Von beiden Buchhändlerinnen meines Vertrauens empfohlen – sie sind sehr unterschiedlich – habe ich den Briefroman von Mary Ann Shaffer begonnen und kaum aus der Hand legen können. Wir sind in den späten 40er Jahren, erst in London und später dann auf Guernsey. Ein Bauer der Insel schreibt an die junge Autorin Juliet einen Brief, denn er hat antiquarisch ein Buch erworben, das ursprünglich ihr gehörte – ihre Adresse steht drin und so kann er sie ausfindig machen. Das Buch hat ihn begeistert und er möchte mehr von dem Autor lesen. Deshalb bittet er sie, ihm weitere Informationen zu verschaffen. Juliet antwortet – eine Korrespondenz entwickelt sich und die junge Frau erfährt von dem Literaturclub, den die Insebewohner zu Kriegs- und Besatzungszeiten gründeten. Das alles findet sie so interessant, dass sie beschließt, die Insel selbst aufzusuchen.
Natürlich hat Juliet noch viel mehr Bekannte: einen Verleger, eine Freundin, einen Freund – auch mit ihnen korrespondiert sie. So entsteht ein Bild, nein, da es sich entwickelt: ein Film des Lebens dieser jungen Frau und der Menschen, mit denen sie verbunden ist. Rückblicke der Inselbewohner zeigen die heutigentags vergessenen Kriegswunden der idyllischen Kanalinseln. Wussten Sie, dass sie während des Zweiten Weltkriegs von den Deutschen besetzt waren? Ich hab das erst durch dieses Buch erfahren.
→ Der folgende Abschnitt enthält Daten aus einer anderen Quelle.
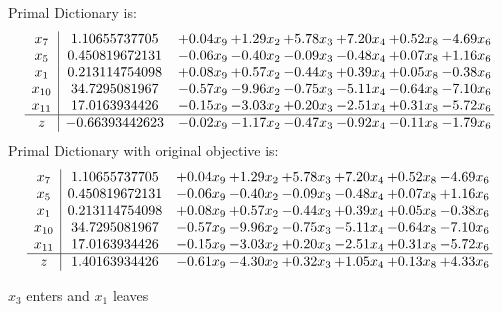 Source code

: \documentclass[8pt]{article}
\begin{document}
Primal Dictionary is:
\[\begin{array}{c| c c@{\hskip 2pt} c@{\hskip 2pt} c@{\hskip 2pt} c@{\hskip 2pt} c@{\hskip 2pt} c@{\hskip 2pt} }
 x_{7}   &  1.10655737705 & +  0.04 x_{9} & +  1.29 x_{2} & +  5.78 x_{3} & +  7.20 x_{4} & +  0.52 x_{8} & -4.69 x_{6}\\
 x_{5}   &  0.450819672131 & -0.06 x_{9} & -0.40 x_{2} & -0.09 x_{3} & -0.48 x_{4} & +  0.07 x_{8} & +  1.16 x_{6}\\
 x_{1}   &  0.213114754098 & +  0.08 x_{9} & +  0.57 x_{2} & -0.44 x_{3} & +  0.39 x_{4} & +  0.05 x_{8} & -0.38 x_{6}\\
 x_{10}   &  34.7295081967 & -0.57 x_{9} & -9.96 x_{2} & -0.75 x_{3} & -5.11 x_{4} & -0.64 x_{8} & -7.10 x_{6}\\
 x_{11}   &  17.0163934426 & -0.15 x_{9} & -3.03 x_{2} & +  0.20 x_{3} & -2.51 x_{4} & +  0.31 x_{8} & -5.72 x_{6}\\
\hline
z    &  -0.66393442623 & -0.02 x_{9} & -1.17 x_{2} & -0.47 x_{3} & -0.92 x_{4} & -0.11 x_{8} & -1.79 x_{6}\\
\end{array}\]
Primal Dictionary with original objective is:
\[\begin{array}{c| c c@{\hskip 2pt} c@{\hskip 2pt} c@{\hskip 2pt} c@{\hskip 2pt} c@{\hskip 2pt} c@{\hskip 2pt} }
 x_{7}   &  1.10655737705 & +  0.04 x_{9} & +  1.29 x_{2} & +  5.78 x_{3} & +  7.20 x_{4} & +  0.52 x_{8} & -4.69 x_{6}\\
 x_{5}   &  0.450819672131 & -0.06 x_{9} & -0.40 x_{2} & -0.09 x_{3} & -0.48 x_{4} & +  0.07 x_{8} & +  1.16 x_{6}\\
 x_{1}   &  0.213114754098 & +  0.08 x_{9} & +  0.57 x_{2} & -0.44 x_{3} & +  0.39 x_{4} & +  0.05 x_{8} & -0.38 x_{6}\\
 x_{10}   &  34.7295081967 & -0.57 x_{9} & -9.96 x_{2} & -0.75 x_{3} & -5.11 x_{4} & -0.64 x_{8} & -7.10 x_{6}\\
 x_{11}   &  17.0163934426 & -0.15 x_{9} & -3.03 x_{2} & +  0.20 x_{3} & -2.51 x_{4} & +  0.31 x_{8} & -5.72 x_{6}\\
\hline
z    &  1.40163934426 & -0.61 x_{9} & -4.30 x_{2} & +  0.32 x_{3} & +  1.05 x_{4} & +  0.13 x_{8} & +  4.33 x_{6}\\
\end{array}\]


 $ x_{3} $ enters and $ x_{1} $ leaves 
\end{document}
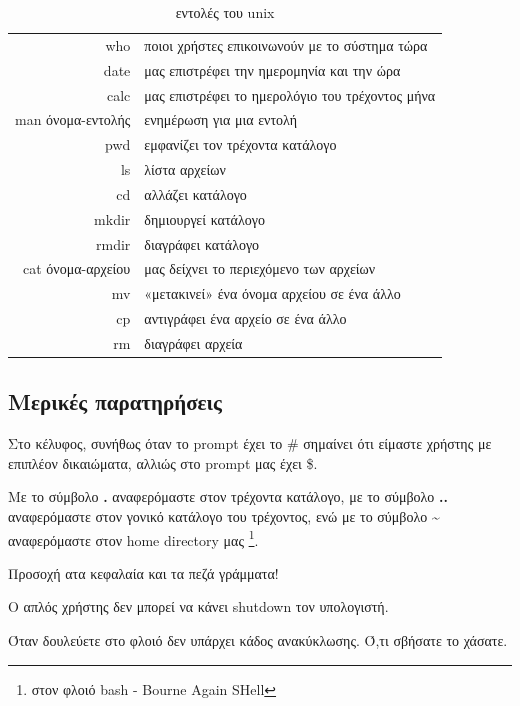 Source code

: \begin{center}
\begin{table}[h]
\begin{tabular}{ r | l }
who  & ποιοι χρήστες επικοινωνούν με το σύστημα τώρα  \\
date & μας επιστρέφει την ημερομηνία και την ώρα  \\
calc & μας επιστρέφει το ημερολόγιο του τρέχοντος μήνα \\
man όνομα-εντολής & ενημέρωση για μια εντολή \\  
pwd  & εμφανίζει τον τρέχοντα κατάλογο \\
ls & λίστα αρχείων \\
cd   & αλλάζει κατάλογο \\  
mkdir & δημιουργεί κατάλογο \\
rmdir & διαγράφει κατάλογο \\  
cat όνομα-αρχείου & μας δείχνει το περιεχόμενο των αρχείων \\
mv & «μετακινεί» ένα όνομα αρχείου σε ένα άλλο \\
cp & αντιγράφει ένα αρχείο σε ένα άλλο \\
rm & διαγράφει αρχεία \\
\end{tabular}  
\caption{εντολές του unix} 
\label{tab:cmd}          
\end{table}
\end{center}


\subsection{Μερικές παρατηρήσεις}


\begin{packed_item}
  \item Στο κέλυφος, συνήθως όταν το prompt έχει το \# σημαίνει ότι είμαστε χρήστης με επιπλέον δικαιώματα, αλλιώς στο prompt μας έχει \$.
  \item Με το σύμβολο \textbf{.} αναφερόμαστε στον τρέχοντα κατάλογο, με το σύμβολο \textbf{..} αναφερόμαστε στον γονικό κατάλογο του τρέχοντος, ενώ με το σύμβολο \space \textbf{\textasciitilde} \space αναφερόμαστε στον home directory μας \footnote{στον φλοιό bash - Bourne Again SHell }. 
  \item Προσοχή ατα κεφαλαία και τα πεζά γράμματα!   
  \item Ο απλός χρήστης δεν μπορεί να κάνει shutdown τον υπολογιστή.
  \item Όταν δουλεύετε στο φλοιό δεν υπάρχει κάδος ανακύκλωσης. Ό,τι σβήσατε το χάσατε.                    
\end{packed_item}


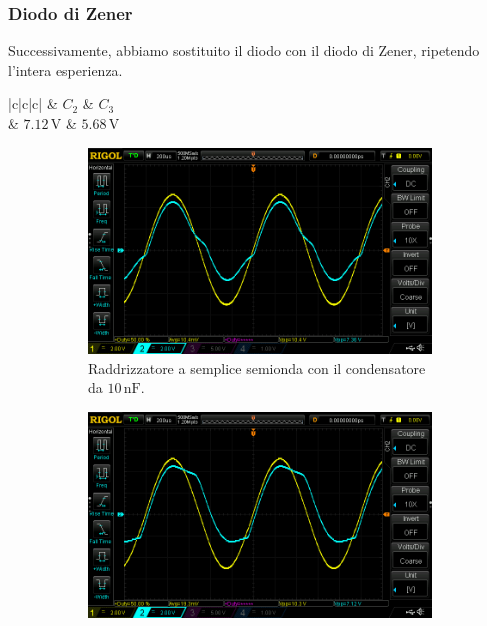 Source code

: \documentclass[a4paper]{article}
\begin{document}
			\subsubsection{Diodo di Zener}	
				Successivamente, abbiamo sostituito il diodo con il diodo di Zener, ripetendo l'intera esperienza.
				\begin{center}
					\begin{tabular}{ |c|c|c| }
						\hline
						 & \textbf{$ C_{2} $} & \textbf{$ C_{3} $} \\
						\hline
						 & $ 7.12 \, \mathrm{V} $ & $ 5.68 \, \mathrm{V} $ \\
						\hline
					\end{tabular}
				\end{center}
				\begin{figure}[h!]
					\centering
					\begin{subfigure}{0.4\textwidth}
						\centering
						\includegraphics[scale=0.2]{raddrizzatoreASempliceSemiondaDiodoDiZener10n}
						\caption{Raddrizzatore a semplice semionda con il condensatore da $ 10 \, \mathrm{nF} $.}
					\end{subfigure}
					\begin{subfigure}{0.4\textwidth}
						\centering
						\includegraphics[scale=0.2]{raddrizzatoreASempliceSemiondaDiodoDiZener100n}

\end{subfigure}
\end{figure}
\end{document}
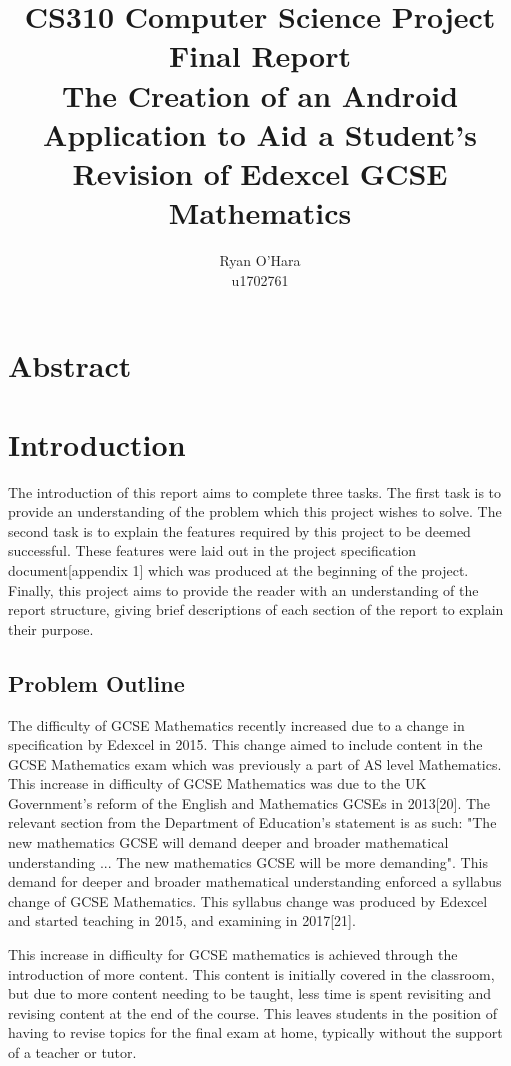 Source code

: \documentclass{article}
\title{CS310 Computer Science Project \\ Final Report \\ The Creation of an Android Application to Aid a Student's Revision of Edexcel GCSE Mathematics}
\author{Ryan O'Hara \\ u1702761}
\begin{document}
\maketitle

\newpage

\tableofcontents

\newpage

\section{Abstract}
\label{section:abstract}

\section{Introduction}
\label{section:introduction}

The introduction of this report aims to complete three tasks. The first task is to provide an understanding of the problem which this project wishes to solve. The second task is to explain the features required by this project to be deemed successful. These features were laid out in the project specification document[appendix 1] which was produced at the beginning of the project. Finally, this project aims to provide the reader with an understanding of the report structure, giving brief descriptions of each section of the report to explain their purpose.

\subsection{Problem Outline}

The difficulty of GCSE Mathematics recently increased due to a change in specification by Edexcel in 2015. This change aimed to include content in the GCSE Mathematics exam which was previously a part of AS level Mathematics. This increase in difficulty of GCSE Mathematics was due to the UK Government's reform of the English and Mathematics GCSEs in 2013[20]. The relevant section from the Department of Education's statement is as such: "The new mathematics GCSE will demand deeper and broader mathematical understanding ...  The new mathematics GCSE will be more demanding". This demand for deeper and broader mathematical understanding enforced a syllabus change of GCSE Mathematics. This syllabus change was produced by Edexcel and started teaching in 2015, and examining in 2017[21]. \par

This increase in difficulty for GCSE mathematics is achieved through the introduction of more content. This content is initially covered in the classroom, but due to more content needing to be taught, less time is spent revisiting and revising content at the end of the course. This leaves students in the position of having to revise topics for the final exam at home, typically without the support of a teacher or tutor. \par
\end{document}
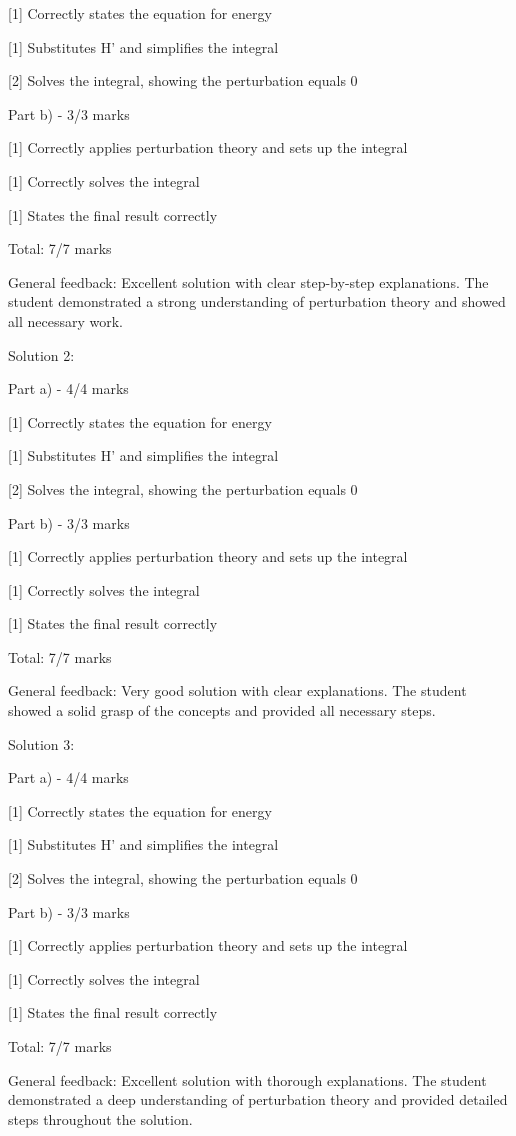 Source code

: \documentclass[a4paper,11pt]{article}
\begin{document}
[1] Correctly states the equation for energy

[1] Substitutes H' and simplifies the integral

[2] Solves the integral, showing the perturbation equals 0

Part b) - 3/3 marks

[1] Correctly applies perturbation theory and sets up the integral

[1] Correctly solves the integral

[1] States the final result correctly

Total: 7/7 marks

General feedback: Excellent solution with clear step-by-step explanations. The student demonstrated a strong understanding of perturbation theory and showed all necessary work.

Solution 2:

Part a) - 4/4 marks

[1] Correctly states the equation for energy

[1] Substitutes H' and simplifies the integral

[2] Solves the integral, showing the perturbation equals 0

Part b) - 3/3 marks

[1] Correctly applies perturbation theory and sets up the integral

[1] Correctly solves the integral

[1] States the final result correctly

Total: 7/7 marks

General feedback: Very good solution with clear explanations. The student showed a solid grasp of the concepts and provided all necessary steps.

Solution 3:

Part a) - 4/4 marks

[1] Correctly states the equation for energy

[1] Substitutes H' and simplifies the integral

[2] Solves the integral, showing the perturbation equals 0

Part b) - 3/3 marks

[1] Correctly applies perturbation theory and sets up the integral

[1] Correctly solves the integral

[1] States the final result correctly

Total: 7/7 marks

General feedback: Excellent solution with thorough explanations. The student demonstrated a deep understanding of perturbation theory and provided detailed steps throughout the solution.
\end{document}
Es ist eine Geschichte, die bewegt. Nicht nur die Schicksale der Romanfiguren, nein, auch die Geschichte der Menschen auf diesen Inseln in der Zeit des Romans. Die Form des Briefromans ermöglicht es, die unterschiedlichen Blickwinkel kennenzulernen – mitsamt allen Intentionen der Briefschreiberinnen und -schreiber (ach ja: Telegramme kommen auch vor …), denn je nachdem wer an wen schreibt, unterscheidet sich die Darstellung ein und desselben Sachverhaltes schon mal.
Ich finde es ein rundum empfehlenswertes Buch – und alle, denen ich es geliehen habe, stimmen mir darin zu 😉
Mary Ann Shaffer; Abbie Barrows: Deine Juliet, Reinbek 2008, übersetzt von Margarete Längsfeld und Martina Tichy, ISBN 978 3 499 24593 0
PS: Die Autorin ist – leider – nach Beendigung des Manuskripts verstorben und ihre Nichte hat die Herausgabe betreut – deshalb erscheinen in der bibliografischen Angabe zwei Namen.
Rezensionen ab Mai 2013 erscheinen in meinem Literaturblog Kölner-Leselust.de
Helga
Wirklich ein schöner Roman – ich habe ihn wirklich gern gelesen.